Varying degrees of accuracy, little oversight. Generally, software vendors combine existing or proprietary facial detection algorithms with user interfaces in software packages for use by law enforcement. Altogether, there are more than 80 software vendors with more than 600 facial detection algorithms that have been tested by the NIST, many of which are available for local law enforcement to purchase. The performance of these algorithms varies widely, and the underlying algorithms are often not made available for code and training data inspection (as with most proprietary software) to protect the intellectual property of software vendors. What’s more, vendors such as Clearview AI advertise directly to local law enforcement organizations, which then are responsible for vetting and procuring the facial recognition systems they deploy. Further, without an overarching framework for the deployment of these systems, many law enforcement organizations are not required to seek guidance before deploying a system locally. Given the variability in vendors and their software and the lack of oversight for departments selecting vendors, it’s little surprise that the accuracy of their systems varies a lot. And it is worth reiterating, varying accuracy of these systems can, and will likely, result in real world harm.

As organizations like the American Civil Liberties Union, academic researchers, and activists raise the increasingly urgent issue of police facial recognition technologies in Congress, state houses, and town halls, a handful of cities, states, and even some countries have moved to ban the use of facial recognition by public agencies. Most recently, the state of Maine restricted the use of facial recognition to a specific set of instances. Elsewhere, however, efforts to reign in the technology have fallen short. In West Lafayette, Ind., Mayor John Dennis recently vetoed a bill written to ban the use of facial recognition by public agencies. Meanwhile, the technology is becoming more powerful. Clearview AI sells a system that expanded the universe of known faces to some 10 billion photos on the public internet.

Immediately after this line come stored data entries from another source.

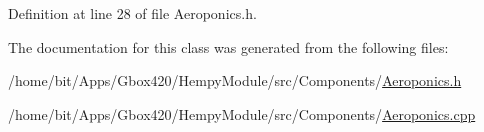 Definition at line 28 of file Aeroponics.\+h.



The documentation for this class was generated from the following files\+:\begin{DoxyCompactItemize}
\item 
/home/bit/\+Apps/\+Gbox420/\+Hempy\+Module/src/\+Components/\hyperlink{_hempy_module_2src_2_components_2_aeroponics_8h}{Aeroponics.\+h}\item 
/home/bit/\+Apps/\+Gbox420/\+Hempy\+Module/src/\+Components/\hyperlink{_hempy_module_2src_2_components_2_aeroponics_8cpp}{Aeroponics.\+cpp}\end{DoxyCompactItemize}
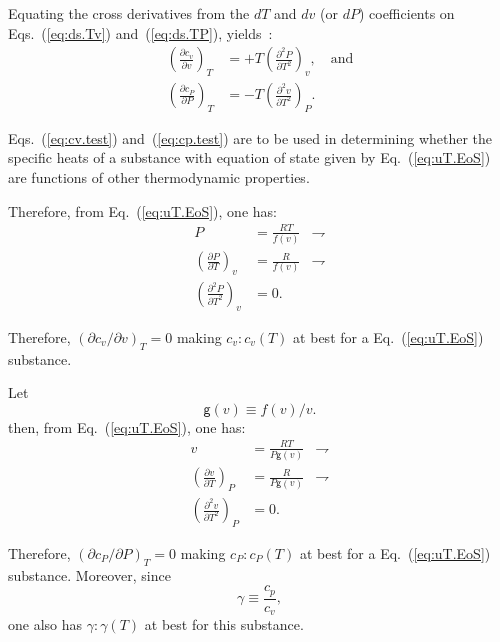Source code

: \documentclass[fleqn,11pt]{SelfArx}
\newcommand{\parxyz}[3]{\left(\frac{\partial {{#1}}}{\partial {{#2}}}\right)_{\!\!\!{#3}}}
\newcommand{\inlxyz}[3]{({\partial {{#1}}}/{\partial {{#2}}})_{{#3}}}
\begin{document}
    Equating  the  cross  derivatives  from  the  $dT$  and  $dv$  (or  $dP$)  coefficients   on
    Eqs.~(\ref{eq:ds.Tv}) and~(\ref{eq:ds.TP}), yields~\cite{2013-CengelYA+BolesMA-AMGH}:
    \begin{align}
        \parxyz{c_v}vT & = +T\left(\frac{\partial^2P}{\partial T^2}\right)_{\!\!\!v},
        \quad\mbox{and}\label{eq:cv.test} \\
        \parxyz{c_P}PT & = -T\left(\frac{\partial^2v}{\partial T^2}\right)_{\!\!\!P}.
        \label{eq:cp.test}
    \end{align}

    Eqs.~(\ref{eq:cv.test}) and~(\ref{eq:cp.test}) are to be used  in  determining  whether  the
    specific heats of a substance with equation of  state  given  by  Eq.~(\ref{eq:uT.EoS})  are
    functions of other thermodynamic properties.

    Therefore, from Eq.~(\ref{eq:uT.EoS}), one has:
    \begin{align}
        P & = \frac{RT}{f(v)} & \rightharpoondown \\
        \parxyz PTv & = \frac{R}{f(v)} & \rightharpoondown \\
        \left(\frac{\partial^2P}{\partial T^2}\right)_{\!\!\!v} & = 0.
        \label{eq:cv.test.0}
    \end{align}

    Therefore, $\inlxyz{c_v}vT = 0$ making $c_v\!:\!c_v(T)$ at best for a  Eq.~(\ref{eq:uT.EoS})
    substance.

    Let
    \begin{equation}
        \mathsf{g}(v) \equiv f(v)/v.
        \label{eq:def.g}
    \end{equation}
    \noindent then, from Eq.~(\ref{eq:uT.EoS}), one has:
    \begin{align}
        v & = \frac{RT}{P\mathsf{g}(v)} & \rightharpoondown \\
        \parxyz vTP & = \frac{R}{P\mathsf{g}(v)} & \rightharpoondown
        \label{eq:vTP} \\
        \left(\frac{\partial^2v}{\partial T^2}\right)_{\!\!\!P} & = 0.
        \label{eq:cp.test.0}
    \end{align}

    Therefore, $\inlxyz{c_P}PT = 0$ making $c_P\!:\!c_P(T)$ at best for a  Eq.~(\ref{eq:uT.EoS})
    substance. Moreover, since
    \begin{equation}
        \gamma \equiv \frac{c_p}{c_v},
        \label{eq:def.gamma}
    \end{equation}
    \noindent one also has $\gamma\!:\!\gamma(T)$ at best for this substance.
\end{document}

In written testimony at the congressional hearing with Williams, law professor Barry Friedman at New York University compared the regulatory environment surrounding facial recognition software to the “wild west.” It’s clear that facial recognition technology, however accurate it might be under ideal circumstances, can fall woefully short in practice. This is a failure of policy and technology and it’s likely that Williams won’t be the last person to bear the costs of it.

Editor’s note: This article incorrectly stated that police had killed more than 1,000 Black people in the year following George Floyd’s murder. In fact, according to data from the group Mapping Police Violence analyzed by Al Jazeera, police killed 1,068 people, not all of whom were Black. According to the tracking group, Black people are three times more likely to be killed by police than white people.